A whispered aside in a bar, an indiscreet remark in an e-mail — this is the stuff on which inside trading thrives. But Blue Bottle, a Hong Kong firm fingered on February 26th by America’s markets watchdog, the Securities and Exchange Commission (SEC), showed more chutzpah. It netted $2.7m trading on information it had gathered by hacking directly into computers to view press releases before they were published.
This is not the most egregious insider-trading case of recent days. That accolade goes to a ring of 13 bankers and fund managers, including ex-employees of UBS, Bear Stearns and Morgan Stanley. Last week they were busted by the SEC for trading illicitly ahead of mergers and analysts’ stock-tips. What started as a ruse to repay a $25,000 debt allegedly spiralled into a lucrative scam as colourful as it was criminal. Mobile phones were binned to cover their tracks and cash passed around in Doritos packets. Some say the bust was the biggest blow against insider trading since Ivan Boesky was jailed and fined $100m.
That was 20 years ago. More recently, the SEC has lost its place in the vanguard of financial crime-fighting. In the rubble of the dotcom collapse, it was made to look flat-footed by Eliot Spitzer, then New York’s attorney-general and now its governor. Keen to regain the lead, Christopher Cox, the SEC’s chairman since 2005, has made fighting insider traders a priority. The commission must prevent any “buzz in the markets that you can get away with it,” says one of his officers, Walter Ricciardi. “Nothing paints a picture as well as people being led away in handcuffs.”
The SEC will act even when it has no one to put the cuffs on. Last week it filed a suit against unknown investors who had profited in the options market before the announcement of a takeover of TXU, the Texan utility. Over $5m of profits from these options has been frozen while investigators try to identify who bought them.
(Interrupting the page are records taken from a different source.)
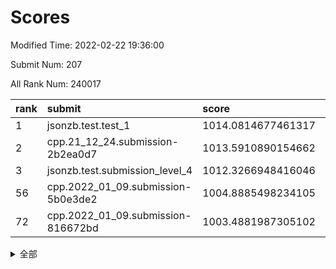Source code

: # Scores

Modified Time: 2022-02-22 19:36:00

Submit Num: 207

All Rank Num: 240017

| rank |               submit               |       score        |       sigma        | pk_num |
| :--- | :--------------------------------- | :----------------- | :----------------- | :----- |
| 1    | jsonzb.test.test_1                 | 1014.0814677461317 | 0.8259198535668051 | 4636   |
| 2    | cpp.21_12_24.submission-2b2ea0d7   | 1013.5910890154662 | 0.8081960516128317 | 4636   |
| 3    | jsonzb.test.submission_level_4     | 1012.3266948416046 | 0.8059953028029344 | 4638   |
| 56   | cpp.2022_01_09.submission-5b0e3de2 | 1004.8885498234105 | 0.7290399800709167 | 4635   |
| 72   | cpp.2022_01_09.submission-816672bd | 1003.4881987305102 | 0.7135347629538331 | 4640   |


<details>
<summary>全部</summary>

| rank |                 submit                 |       score        |       sigma        | pk_num |
| :--- | :------------------------------------- | :----------------- | :----------------- | :----- |
| 1    | jsonzb.test.test_1                     | 1014.0814677461317 | 0.8259198535668051 | 4636   |
| 2    | cpp.21_12_24.submission-2b2ea0d7       | 1013.5910890154662 | 0.8081960516128317 | 4636   |
| 3    | jsonzb.test.submission_level_4         | 1012.3266948416046 | 0.8059953028029344 | 4638   |
| 4    | gobigger.level_3.submission_level_3_20 | 1011.9280099366133 | 0.7622829757826862 | 4639   |
| 5    | gobigger.level_3.submission_level_3_32 | 1011.7186533917647 | 0.7748425896691358 | 4640   |
| 6    | gobigger.level_3.submission_level_3_24 | 1011.2768904330818 | 0.7715329833388129 | 4637   |
| 7    | gobigger.level_3.submission_level_3_11 | 1011.1996505946181 | 0.7604246574503256 | 4639   |
| 8    | gobigger.level_3.submission_level_3_34 | 1011.1094348735446 | 0.7780646366405247 | 4636   |
| 9    | gobigger.level_3.submission_level_3_30 | 1011.0286711303371 | 0.7888809637521144 | 4636   |
| 10   | gobigger.level_3.submission_level_3_48 | 1010.6640156143308 | 0.7641822903295834 | 4634   |
| 11   | gobigger.level_3.submission_level_3_5  | 1010.6392203672432 | 0.7447229317861297 | 4634   |
| 12   | gobigger.level_3.submission_level_3_7  | 1010.5625509714473 | 0.7734432313909092 | 4642   |
| 13   | gobigger.level_3.submission_level_3_6  | 1010.4622446172119 | 0.7729293429260419 | 4632   |
| 14   | gobigger.level_3.submission_level_3_16 | 1010.4316789898569 | 0.7675404228285901 | 4641   |
| 15   | gobigger.level_3.submission_level_3_17 | 1010.3986043599647 | 0.8006361431360914 | 4640   |
| 16   | gobigger.level_3.submission_level_3_18 | 1010.3352688627431 | 0.7515864965507846 | 4636   |
| 17   | gobigger.level_3.submission_level_3_44 | 1010.2454834014482 | 0.7467484694798794 | 4639   |
| 18   | gobigger.level_3.submission_level_3_2  | 1010.1553408813835 | 0.7617687994141331 | 4638   |
| 19   | gobigger.level_3.submission_level_3_26 | 1010.0461982655886 | 0.7575260135027946 | 4645   |
| 20   | gobigger.level_3.submission_level_3_49 | 1010.0384392799293 | 0.7720790070749333 | 4639   |
| 21   | gobigger.level_3.submission_level_3_33 | 1010.0253176437768 | 0.7542552247401575 | 4645   |
| 22   | gobigger.level_3.submission_level_3_47 | 1010.0014729020642 | 0.7745099416807325 | 4645   |
| 23   | gobigger.level_3.submission_level_3_41 | 1009.9764203073088 | 0.7382681556956032 | 4636   |
| 24   | gobigger.level_3.submission_level_3_37 | 1009.8623819487527 | 0.7520317033640371 | 4637   |
| 25   | gobigger.level_3.submission_level_3_13 | 1009.8446785972612 | 0.7545820189641953 | 4638   |
| 26   | gobigger.level_3.submission_level_3_42 | 1009.8037228283932 | 0.7701856368998997 | 4635   |
| 27   | gobigger.level_3.submission_level_3_21 | 1009.7955230761405 | 0.7475102241747595 | 4635   |
| 28   | gobigger.level_3.submission_level_3_35 | 1009.784428517522  | 0.7662299536606572 | 4638   |
| 29   | gobigger.level_3.submission_level_3_9  | 1009.7817425903118 | 0.7710036520799625 | 4637   |
| 30   | gobigger.level_3.submission_level_3_14 | 1009.7722426280062 | 0.7395061909199562 | 4630   |
| 31   | gobigger.level_3.submission_level_3_36 | 1009.7483301801263 | 0.7630408256672778 | 4638   |
| 32   | gobigger.level_3.submission_level_3_43 | 1009.7207280855318 | 0.7661676926543826 | 4638   |
| 33   | gobigger.level_3.submission_level_3_23 | 1009.7019224969558 | 0.7621556385189029 | 4634   |
| 34   | gobigger.level_3.submission_level_3_4  | 1009.6657205264538 | 0.7596638233252601 | 4637   |
| 35   | gobigger.level_3.submission_level_3_46 | 1009.6397282987185 | 0.7394453087240388 | 4642   |
| 36   | gobigger.level_3.submission_level_3_28 | 1009.6341155907378 | 0.7659692297621709 | 4640   |
| 37   | gobigger.level_3.submission_level_3_31 | 1009.6125281689208 | 0.7494646808279777 | 4642   |
| 38   | gobigger.level_3.submission_level_3_25 | 1009.5863973791223 | 0.7432171009244966 | 4636   |
| 39   | gobigger.level_3.submission_level_3_45 | 1009.581680497769  | 0.7573253119845887 | 4634   |
| 40   | gobigger.level_3.submission_level_3_10 | 1009.532468685041  | 0.7376093836710451 | 4637   |
| 41   | gobigger.level_3.submission_level_3_19 | 1009.3912934734482 | 0.759197806762023  | 4637   |
| 42   | gobigger.level_3.submission_level_3_8  | 1009.3803417534509 | 0.7872309631797221 | 4640   |
| 43   | gobigger.level_3.submission_level_3_3  | 1009.3486623501486 | 0.7648063916936138 | 4636   |
| 44   | gobigger.level_3.submission_level_3_40 | 1009.2692801940475 | 0.7417500565792848 | 4640   |
| 45   | gobigger.level_3.submission_level_3_27 | 1009.2572300692873 | 0.7311760965680074 | 4640   |
| 46   | gobigger.level_3.submission_level_3_29 | 1009.255217918027  | 0.7659186709022593 | 4641   |
| 47   | gobigger.level_3.submission_level_3_22 | 1009.21294382966   | 0.7496840775637635 | 4642   |
| 48   | gobigger.level_3.submission_level_3_1  | 1009.1866386315392 | 0.7702114196460143 | 4634   |
| 49   | gobigger.level_3.submission_level_3_15 | 1009.1695168258399 | 0.7379358555369194 | 4639   |
| 50   | gobigger.level_3.submission_level_3_38 | 1009.0255235577952 | 0.7548760541601096 | 4635   |
| 51   | gobigger.level_3.submission_level_3_12 | 1008.7467760225406 | 0.7746468589189944 | 4641   |
| 52   | gobigger.level_3.submission_level_3_39 | 1008.6409888173971 | 0.7439382148989389 | 4640   |
| 53   | gobigger.level_3.submission_level_3_0  | 1008.0053263789324 | 0.7448569379737444 | 4642   |
| 54   | gobigger.level_1.submission_level_1_48 | 1005.2145374989228 | 0.710166611182751  | 4641   |
| 55   | gobigger.level_1.submission_level_1_27 | 1005.0210299051371 | 0.7206251332122791 | 4638   |
| 56   | cpp.2022_01_09.submission-5b0e3de2     | 1004.8885498234105 | 0.7290399800709167 | 4635   |
| 57   | gobigger.level_1.submission_level_1_31 | 1004.7937610866442 | 0.7334692105729467 | 4636   |
| 58   | gobigger.level_1.submission_level_1_14 | 1004.6563811600378 | 0.7286500280375636 | 4640   |
| 59   | gobigger.level_1.submission_level_1_17 | 1004.2674413079261 | 0.720389437038957  | 4634   |
| 60   | gobigger.level_1.submission_level_1_2  | 1004.0487633491712 | 0.7141342640842011 | 4639   |
| 61   | gobigger.level_1.submission_level_1_13 | 1003.9923097245354 | 0.7037991279481777 | 4638   |
| 62   | gobigger.level_1.submission_level_1_49 | 1003.8958467728042 | 0.7290523436363052 | 4639   |
| 63   | gobigger.level_1.submission_level_1_44 | 1003.874820785409  | 0.7151075688262842 | 4639   |
| 64   | gobigger.level_1.submission_level_1_30 | 1003.8232665032152 | 0.7220546232663076 | 4634   |
| 65   | gobigger.level_1.submission_level_1_12 | 1003.7908718432578 | 0.7056530739528187 | 4642   |
| 66   | gobigger.level_1.submission_level_1_16 | 1003.7666233218837 | 0.7262339492645479 | 4637   |
| 67   | gobigger.level_1.submission_level_1_28 | 1003.7453084374334 | 0.7081468266952087 | 4645   |
| 68   | gobigger.level_1.submission_level_1_19 | 1003.7401522210474 | 0.7158537435879135 | 4632   |
| 69   | gobigger.level_1.submission_level_1_25 | 1003.7205443948934 | 0.7163284429616349 | 4639   |
| 70   | gobigger.level_1.submission_level_1_0  | 1003.5047350556086 | 0.6998706963441128 | 4641   |
| 71   | gobigger.level_1.submission_level_1_43 | 1003.4891277485214 | 0.7204418405468699 | 4637   |
| 72   | cpp.2022_01_09.submission-816672bd     | 1003.4881987305102 | 0.7135347629538331 | 4640   |
| 73   | gobigger.level_1.submission_level_1_38 | 1003.4629897206871 | 0.7152922780281588 | 4639   |
| 74   | gobigger.level_1.submission_level_1_1  | 1003.4379985593555 | 0.7260790640013534 | 4640   |
| 75   | gobigger.level_1.submission_level_1_33 | 1003.3674033159051 | 0.7026413866742525 | 4637   |
| 76   | gobigger.level_1.submission_level_1_41 | 1003.2747165188755 | 0.7021614018960316 | 4635   |
| 77   | gobigger.level_1.submission_level_1_3  | 1003.2647700901953 | 0.7197172089560563 | 4637   |
| 78   | gobigger.level_1.submission_level_1_46 | 1003.2565206054009 | 0.7166695254924487 | 4639   |
| 79   | gobigger.level_1.submission_level_1_15 | 1003.2482724112957 | 0.6984264991974929 | 4638   |
| 80   | gobigger.level_1.submission_level_1_23 | 1003.2211615015635 | 0.7097011418262912 | 4635   |
| 81   | gobigger.level_1.submission_level_1_32 | 1003.1359037114626 | 0.7189446247776687 | 4636   |
| 82   | gobigger.level_1.submission_level_1_24 | 1003.10264358761   | 0.7254570952593535 | 4639   |
| 83   | gobigger.level_1.submission_level_1_37 | 1003.085109817854  | 0.7087569599707729 | 4635   |
| 84   | gobigger.level_1.submission_level_1_7  | 1003.0755706603667 | 0.7080791187591237 | 4638   |
| 85   | gobigger.level_1.submission_level_1_20 | 1003.0691957012606 | 0.7121923743081944 | 4646   |
| 86   | gobigger.level_1.submission_level_1_8  | 1003.0519073932364 | 0.7208298214318131 | 4640   |
| 87   | gobigger.level_1.submission_level_1_36 | 1003.0466087068139 | 0.7258496457097842 | 4639   |
| 88   | gobigger.level_1.submission_level_1_21 | 1002.9714361725898 | 0.7197844721150153 | 4638   |
| 89   | gobigger.level_1.submission_level_1_11 | 1002.9435913631253 | 0.72262610472447   | 4635   |
| 90   | gobigger.level_1.submission_level_1_18 | 1002.9326814126134 | 0.712077641107956  | 4640   |
| 91   | gobigger.level_1.submission_level_1_4  | 1002.9242918179812 | 0.7161380180590035 | 4634   |
| 92   | gobigger.level_1.submission_level_1_40 | 1002.8920685795885 | 0.7199872161590598 | 4638   |
| 93   | gobigger.level_1.submission_level_1_5  | 1002.8903326935708 | 0.7168943082654574 | 4640   |
| 94   | gobigger.level_1.submission_level_1_9  | 1002.8299499579284 | 0.7175253173923547 | 4636   |
| 95   | gobigger.level_1.submission_level_1_39 | 1002.8149596754145 | 0.7101301474355195 | 4637   |
| 96   | gobigger.level_1.submission_level_1_34 | 1002.7950193240108 | 0.7106832964596482 | 4637   |
| 97   | gobigger.level_1.submission_level_1_35 | 1002.6885893633425 | 0.7198467939720283 | 4637   |
| 98   | gobigger.level_1.submission_level_1_29 | 1002.6072789013889 | 0.7046064313168032 | 4640   |
| 99   | gobigger.level_1.submission_level_1_42 | 1002.5185104777876 | 0.716496565165875  | 4641   |
| 100  | gobigger.level_1.submission_level_1_22 | 1002.4530865758067 | 0.707738718303387  | 4639   |
| 101  | gobigger.level_1.submission_level_1_6  | 1002.3940466962671 | 0.7121236351994155 | 4641   |
| 102  | gobigger.level_1.submission_level_1_26 | 1002.2668870416469 | 0.7107638568401213 | 4639   |
| 103  | gobigger.level_1.submission_level_1_10 | 1002.1955957960695 | 0.7171280191316274 | 4636   |
| 104  | gobigger.level_1.submission_level_1_47 | 1002.1713336462733 | 0.7057450595821076 | 4639   |
| 105  | gobigger.level_1.submission_level_1_45 | 1001.5797818522909 | 0.7104520223252979 | 4638   |
| 106  | gobigger.random.submission_random_9    | 997.8605882756282  | 0.698597932247922  | 4635   |
| 107  | gobigger.random.submission_random_27   | 997.282529725877   | 0.7122725037681045 | 4638   |
| 108  | gobigger.random.submission_random_22   | 997.2444599589212  | 0.7080484344990673 | 4637   |
| 109  | gobigger.random.submission_random_5    | 997.1139779707866  | 0.6981840686261834 | 4637   |
| 110  | gobigger.random.submission_random_3    | 997.091056245773   | 0.7047603443088111 | 4643   |
| 111  | gobigger.random.submission_random_42   | 997.0097268496742  | 0.7106563290974282 | 4637   |
| 112  | gobigger.random.submission_random_41   | 996.9165823909741  | 0.7087965191818575 | 4641   |
| 113  | gobigger.random.submission_random_17   | 996.7879414532774  | 0.707356883991463  | 4640   |
| 114  | gobigger.random.submission_random_47   | 996.7793658825749  | 0.706437225343868  | 4637   |
| 115  | gobigger.random.submission_random_11   | 996.7550745575493  | 0.7189279338413024 | 4631   |
| 116  | gobigger.random.submission_random_2    | 996.654153003067   | 0.7156725146199162 | 4634   |
| 117  | gobigger.random.submission_random_40   | 996.6349966801785  | 0.7162912022684247 | 4637   |
| 118  | gobigger.random.submission_random_1    | 996.6238906448218  | 0.7019435053639247 | 4639   |
| 119  | gobigger.random.submission_random_18   | 996.5420793671378  | 0.6985572485879009 | 4639   |
| 120  | gobigger.random.submission_random_30   | 996.5403949238284  | 0.7183745264216166 | 4636   |
| 121  | gobigger.random.submission_random_31   | 996.3418897842056  | 0.7061748908953966 | 4639   |
| 122  | gobigger.random.submission_random_14   | 996.2633248102636  | 0.6935982716396468 | 4639   |
| 123  | gobigger.random.submission_random_12   | 996.1908970460711  | 0.7247791989667458 | 4641   |
| 124  | gobigger.random.submission_random_7    | 996.099152057327   | 0.7072620401107628 | 4633   |
| 125  | gobigger.random.submission_random_48   | 996.0898301300177  | 0.7052133403825545 | 4638   |
| 126  | gobigger.random.submission_random_6    | 996.0637139829804  | 0.7181276285372981 | 4638   |
| 127  | gobigger.random.submission_random_8    | 996.0556297950062  | 0.7172738465668914 | 4638   |
| 128  | gobigger.random.submission_random_24   | 996.0400773874157  | 0.7140701144188207 | 4640   |
| 129  | gobigger.random.submission_random_23   | 996.0140850076492  | 0.7226387259410146 | 4644   |
| 130  | gobigger.random.submission_random_46   | 995.9977728128092  | 0.7089029825097093 | 4637   |
| 131  | gobigger.random.submission_random_44   | 995.9696807648887  | 0.7188430445768227 | 4634   |
| 132  | gobigger.random.submission_random_4    | 995.9586065291455  | 0.7038250788067016 | 4637   |
| 133  | gobigger.random.submission_random_49   | 995.93753081728    | 0.7006032249169107 | 4641   |
| 134  | gobigger.random.submission_random_35   | 995.9047174840292  | 0.7050505880013392 | 4644   |
| 135  | gobigger.random.submission_random_33   | 995.9033988635736  | 0.7063414888591123 | 4638   |
| 136  | gobigger.random.submission_random_39   | 995.8732266254655  | 0.7187405684845956 | 4635   |
| 137  | gobigger.random.submission_random_19   | 995.858476835798   | 0.7207918771812701 | 4640   |
| 138  | gobigger.random.submission_random_38   | 995.8480239216944  | 0.7145318557499951 | 4637   |
| 139  | gobigger.random.submission_random_29   | 995.7991441110912  | 0.715786298072025  | 4642   |
| 140  | gobigger.random.submission_random_36   | 995.7101078391331  | 0.7180965164619112 | 4634   |
| 141  | gobigger.random.submission_random_16   | 995.5935479654527  | 0.7236993086930947 | 4639   |
| 142  | gobigger.random.submission_random_10   | 995.591548615844   | 0.7032795866635482 | 4641   |
| 143  | gobigger.random.submission_random_43   | 995.5827326556955  | 0.7041822178763774 | 4633   |
| 144  | gobigger.random.submission_random_15   | 995.5775558635416  | 0.7170080856553778 | 4638   |
| 145  | gobigger.random.submission_random_32   | 995.4710087512453  | 0.7071913519096521 | 4633   |
| 146  | gobigger.random.submission_random_0    | 995.2232356425789  | 0.7070904876961694 | 4639   |
| 147  | gobigger.random.submission_random_37   | 995.2056391436936  | 0.7061275936431877 | 4636   |
| 148  | gobigger.random.submission_random_34   | 995.1770189350351  | 0.7163681024743872 | 4635   |
| 149  | gobigger.random.submission_random_20   | 995.0737617119908  | 0.7185252661000261 | 4640   |
| 150  | gobigger.random.submission_random_45   | 994.8776119842285  | 0.6954904029762066 | 4634   |
| 151  | gobigger.random.submission_random_28   | 994.7137833503705  | 0.7183254239518315 | 4640   |
| 152  | gobigger.random.submission_random_25   | 994.6178961776578  | 0.7086796175654655 | 4637   |
| 153  | gobigger.random.submission_random_21   | 994.5591374974277  | 0.7347116265243006 | 4635   |
| 154  | gobigger.random.submission_random_26   | 994.0439197852676  | 0.7230128759347512 | 4637   |
| 155  | gobigger.random.submission_random_13   | 993.7664970282913  | 0.7179376785973371 | 4642   |
| 156  | gobigger.level_2.submission_level_2_1  | 993.7234360392246  | 0.7276440211307742 | 4640   |
| 157  | gobigger.level_2.submission_level_2_34 | 993.6421772565863  | 0.7305113308445391 | 4638   |
| 158  | gobigger.level_2.submission_level_2_48 | 993.3154503478712  | 0.7487786923895919 | 4642   |
| 159  | gobigger.level_2.submission_level_2_23 | 993.3108383908507  | 0.7437203626357572 | 4635   |
| 160  | gobigger.level_2.submission_level_2_22 | 993.2970466775234  | 0.7499693904278109 | 4636   |
| 161  | gobigger.level_2.submission_level_2_0  | 993.2179699600232  | 0.719001414261427  | 4638   |
| 162  | gobigger.level_2.submission_level_2_4  | 993.0813227849128  | 0.7228502088720659 | 4638   |
| 163  | gobigger.level_2.submission_level_2_31 | 993.0784020341948  | 0.7621490666896604 | 4633   |
| 164  | gobigger.level_2.submission_level_2_33 | 993.0271075151329  | 0.7403329738317355 | 4644   |
| 165  | gobigger.level_2.submission_level_2_32 | 993.0268036995149  | 0.7387676191074088 | 4639   |
| 166  | gobigger.level_2.submission_level_2_3  | 992.9742418470184  | 0.740158076714373  | 4640   |
| 167  | gobigger.level_2.submission_level_2_36 | 992.7844739205891  | 0.7303435762373903 | 4637   |
| 168  | gobigger.level_2.submission_level_2_2  | 992.7176671503944  | 0.7263995785671619 | 4639   |
| 169  | gobigger.level_2.submission_level_2_5  | 992.7054770557207  | 0.7354488518608095 | 4643   |
| 170  | gobigger.level_2.submission_level_2_25 | 992.6072342205077  | 0.7346727565049551 | 4639   |
| 171  | gobigger.level_2.submission_level_2_39 | 992.5538075184643  | 0.7375181062804309 | 4633   |
| 172  | gobigger.level_2.submission_level_2_8  | 992.5392927177452  | 0.7315431517739052 | 4638   |
| 173  | gobigger.level_2.submission_level_2_21 | 992.5250185698696  | 0.7470679213147511 | 4640   |
| 174  | gobigger.level_2.submission_level_2_10 | 992.5084723353732  | 0.7234860814844852 | 4638   |
| 175  | gobigger.level_2.submission_level_2_6  | 992.4741693899722  | 0.7308600608177256 | 4640   |
| 176  | gobigger.level_2.submission_level_2_24 | 992.4439751094136  | 0.7492936350175543 | 4636   |
| 177  | gobigger.level_2.submission_level_2_26 | 992.4263380379316  | 0.7442764644663699 | 4634   |
| 178  | gobigger.level_2.submission_level_2_20 | 992.3413927274817  | 0.7448367321569103 | 4639   |
| 179  | gobigger.level_2.submission_level_2_15 | 992.3046706530396  | 0.7507811888529576 | 4637   |
| 180  | gobigger.level_2.submission_level_2_14 | 992.1503302448821  | 0.7581284875400248 | 4641   |
| 181  | gobigger.level_2.submission_level_2_30 | 992.0711220691179  | 0.7513420291331432 | 4639   |
| 182  | gobigger.level_2.submission_level_2_18 | 992.0518607420297  | 0.7435263718964137 | 4636   |
| 183  | gobigger.level_2.submission_level_2_19 | 991.9886798830088  | 0.7477675811205727 | 4642   |
| 184  | gobigger.level_2.submission_level_2_47 | 991.9159342029003  | 0.7595052311235898 | 4641   |
| 185  | gobigger.level_2.submission_level_2_13 | 991.8887999195846  | 0.7525174956736301 | 4640   |
| 186  | gobigger.level_2.submission_level_2_17 | 991.8008859191464  | 0.7512922343428844 | 4634   |
| 187  | gobigger.level_2.submission_level_2_29 | 991.7920451366865  | 0.7543618060121995 | 4638   |
| 188  | gobigger.level_2.submission_level_2_11 | 991.6965217783791  | 0.7588556900366127 | 4639   |
| 189  | gobigger.level_2.submission_level_2_7  | 991.6831002434533  | 0.7414061521684794 | 4637   |
| 190  | gobigger.level_2.submission_level_2_49 | 991.6819273115108  | 0.7487935199853692 | 4636   |
| 191  | gobigger.level_2.submission_level_2_43 | 991.6395203048506  | 0.7382567999721606 | 4636   |
| 192  | gobigger.level_2.submission_level_2_16 | 991.5431265866057  | 0.7417995082035537 | 4636   |
| 193  | gobigger.level_2.submission_level_2_9  | 991.4420102827172  | 0.7393749624013776 | 4636   |
| 194  | gobigger.level_2.submission_level_2_37 | 991.409532444707   | 0.7403280773499858 | 4638   |
| 195  | gobigger.level_2.submission_level_2_28 | 991.3223760546426  | 0.7467825085356833 | 4637   |
| 196  | gobigger.level_2.submission_level_2_40 | 991.3158034599496  | 0.7577663565031749 | 4638   |
| 197  | gobigger.level_2.submission_level_2_27 | 991.097984179558   | 0.7858789026125592 | 4642   |
| 198  | gobigger.level_2.submission_level_2_35 | 991.025979923022   | 0.7531387710492835 | 4639   |
| 199  | gobigger.level_2.submission_level_2_41 | 990.985362911555   | 0.7459128654165127 | 4633   |
| 200  | gobigger.level_2.submission_level_2_12 | 990.8194606970538  | 0.7415950022930832 | 4638   |
| 201  | gobigger.level_2.submission_level_2_38 | 990.767898902629   | 0.7536357555059074 | 4646   |
| 202  | gobigger.level_2.submission_level_2_46 | 990.7178953793288  | 0.7778335210578959 | 4641   |
| 203  | gobigger.level_2.submission_level_2_42 | 990.6994873818147  | 0.7645557517383009 | 4635   |
| 204  | gobigger.level_2.submission_level_2_44 | 990.6930108620608  | 0.7461404812558957 | 4632   |
| 205  | gobigger.level_2.submission_level_2_45 | 990.4032557638257  | 0.7576472364158908 | 4638   |
| 206  | gobigger.none.submission_none_0        | 979.050009835845   | 1.2159944841529984 | 4635   |
| 207  | gobigger.none.submission_none_1        | 976.4044425115501  | 1.4278590756629521 | 4641   |

</details>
Insider trading is hard to quantify, but regulators see evidence that it is alarmingly common. The boom in mergers has provided more scope to make a dishonest buck ahead of deals. In Britain almost a quarter of takeover announcements in 2005 were preceded by suspicious price movements, according to the Financial Services Authority, the country’s markets regulator. In America, reports of suspect trading patterns filed by the New York Stock Exchange to the SEC have doubled in the past two years.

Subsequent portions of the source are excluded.